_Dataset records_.
● ● ● ● ● ● ●

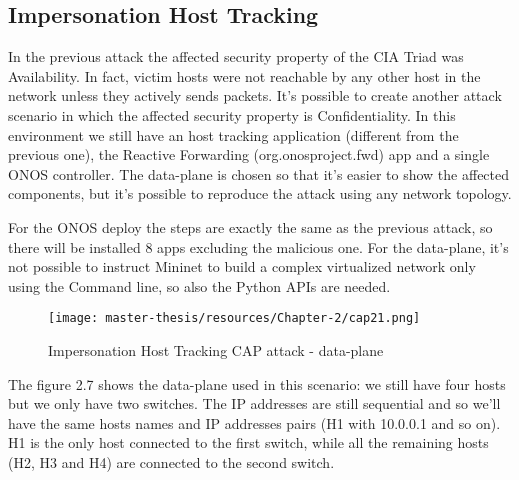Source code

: \documentclass[a4paper,10pt]{memoir}
\begin{document}
\subsection{Impersonation Host Tracking}
In the previous attack the affected security property of the CIA Triad was Availability. In fact, victim hosts were not reachable by any other host in the network unless they actively sends packets. It's possible to create another attack scenario in which the affected security property is Confidentiality. In this environment we still have an host tracking application (different from the previous one), the Reactive Forwarding (org.onosproject.fwd) app and a single ONOS controller. The data-plane is chosen so that it's easier to show the affected components, but it's possible to reproduce the attack using any network topology.

For the ONOS deploy the steps are exactly the same as the previous attack, so there will be installed 8 apps excluding the malicious one. For the data-plane, it's not possible to instruct Mininet to build a complex virtualized network only using the Command line, so also the Python APIs are needed.
\begin{figure}[h]
\caption{Impersonation Host Tracking CAP attack - data-plane}
\label{fig:cap2-dataplane}
\texttt{[image: master-thesis/resources/Chapter-2/cap21.png]}
\centering
\end{figure}
The figure 2.7 shows the data-plane used in this scenario: we still have four hosts but we only have two switches. The IP addresses are still sequential and so we'll have the same hosts names and IP addresses pairs (H1 with 10.0.0.1 and so on). H1 is the only host connected to the first switch, while all the remaining hosts (H2, H3 and H4) are connected to the second switch.
\medskip
\end{document}
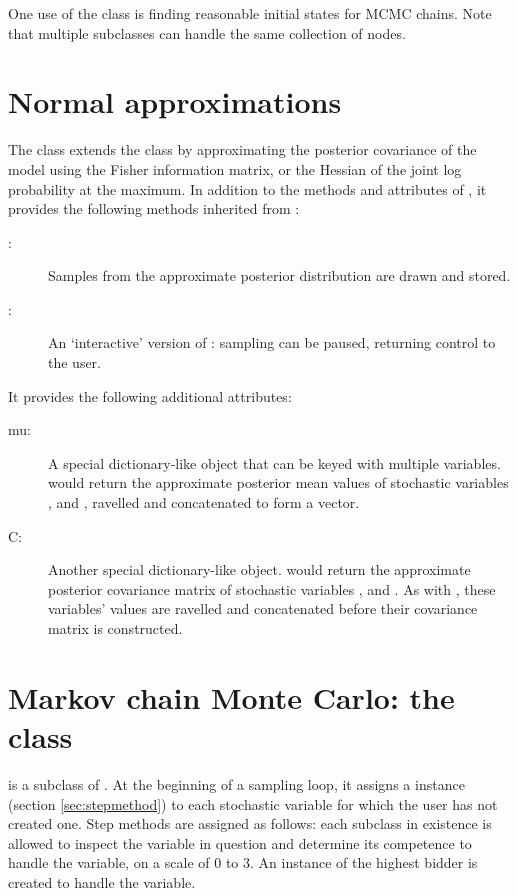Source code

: One use of the  class is finding reasonable initial states for MCMC chains. Note that multiple  subclasses can handle the same collection of nodes.

\hypertarget{norm-approx}{}
\section*{Normal approximations} \label{sec:norm-approx}

The  class extends the  class by approximating the posterior covariance of the model using the Fisher information matrix, or the Hessian of the joint log probability at the maximum. In addition to the methods and attributes of , it provides the following methods inherited from :
\begin{description}
    \item[:] Samples from the approximate posterior distribution are drawn and stored.
    \item[:] An `interactive' version of : sampling can be paused, returning control to the user.
\end{description}
It provides the following additional attributes:
\begin{description}
    \item[mu:] A special dictionary-like object that can be keyed with multiple variables.  would return the approximate posterior mean values of stochastic variables ,  and , ravelled and concatenated to form a vector.
    \item[C:] Another special dictionary-like object.  would return the approximate posterior covariance matrix of stochastic variables ,  and . As with , these variables' values are ravelled and concatenated before their covariance matrix is constructed.
\end{description}

\hypertarget{mcmc}{}
\section*{Markov chain Monte Carlo: the  class} \label{sec:mcmc}
  is a subclass of . At the beginning of a sampling loop, it assigns a  instance (section \ref{sec:stepmethod}) to each stochastic variable for which the user has not created one. Step methods are assigned as follows: each  subclass in existence is allowed to inspect the variable in question and determine its competence to handle the variable, on a scale of 0 to 3. An instance of the highest bidder is created to handle the variable.

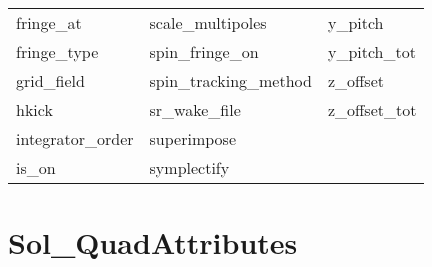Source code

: \begin{tabular}{lll}
fringe_at                   & scale_multipoles            & y_pitch                     \\
fringe_type                 & spin_fringe_on              & y_pitch_tot                 \\
grid_field                  & spin_tracking_method        & z_offset                    \\
hkick                       & sr_wake_file                & z_offset_tot                \\
integrator_order            & superimpose                 &                             \\
is_on                       & symplectify                 &                             \\
 \bottomrule
 \end{tabular}
 \vfill
 
 \section{Sol_QuadAttributes}
 \label{s:list.sol.quad}
 
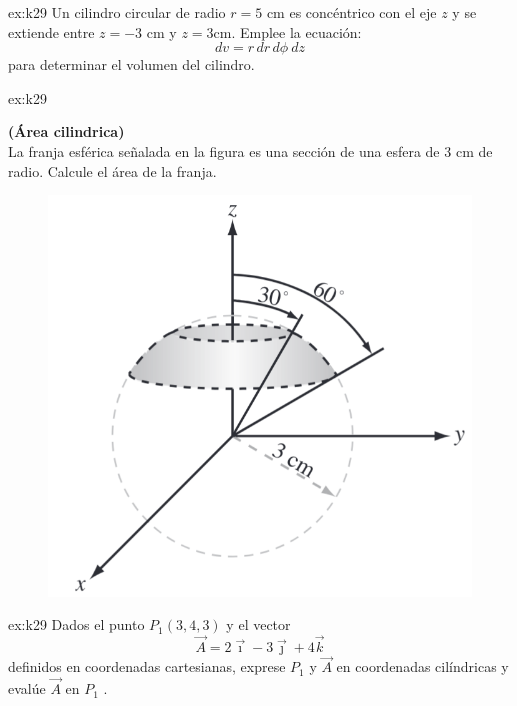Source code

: \begin{multicols}{2}
    \begin{excercise}[][][$V=471.2\, \rm{cm^3}$]{ex:k29}{ 
            Un cilindro circular de radio $r=5$ cm  es concéntrico con el eje $z$ y se extiende entre $z=-3$ cm y $z=3$cm. Emplee la ecuación:
            \begin{equation*}
                dv=r\,dr\,d\phi\ dz
            \end{equation*}
            para determinar el volumen del cilindro. 
         }
    \end{excercise}

    \begin{excercise}[][][$S=20.7\, \rm{cm^2}$]{ex:k29}{ \textbf{(Área cilindrica)}\\
            La franja esférica señalada en la figura es una sección de una esfera de $3$ cm de radio. Calcule el área de la franja.           
            \begin{figure}[H]
                \centering
                \includegraphics[width=0.8\linewidth]{img/01_electric-field/3.png}
            \end{figure}
         }
    \end{excercise}

    \begin{excercise}[][][$P_1=P_1(5, 306.9^\circ, 3)$; $\vec{A}=3.6\vec{e}_r-0.2\vec{e}_\phi+4\vec{k}$]{ex:k29}{ 
            Dados el punto $P_1 (3, 4, 3)$ y el vector
            \begin{equation*}
                \vec{A}=2\vec{\imath}-3\vec{\jmath} +4\vec{k}
            \end{equation*}
            definidos en coordenadas cartesianas, exprese $P_1$ y $\vec{A}$ en coordenadas cilíndricas y evalúe $\vec{A}$ en $P_1$ .
         }
    \end{excercise}


\end{multicols}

● ● ● ● ● ● ●

Only the lines from the start of the records through the line containing "In the previous" should be repeated, word for word, with the pictures left out.

_Reply to the task_.
Source code

: \documentclass[a4paper,10pt]{memoir}
\begin{document}
\subsection{Impersonation Host Tracking}
In the previous attack the affected security property of the CIA Triad was Availability. In fact, victim hosts were not reachable by any other host in the network unless they actively sends packets. It's possible to create another attack scenario in which the affected security property is Confidentiality. In this environment we still have an host tracking application (different from the previous one), the Reactive Forwarding (org.onosproject.fwd) app and a single ONOS controller. The data-plane is chosen so that it's easier to show the affected components, but it's possible to reproduce the attack using any network topology.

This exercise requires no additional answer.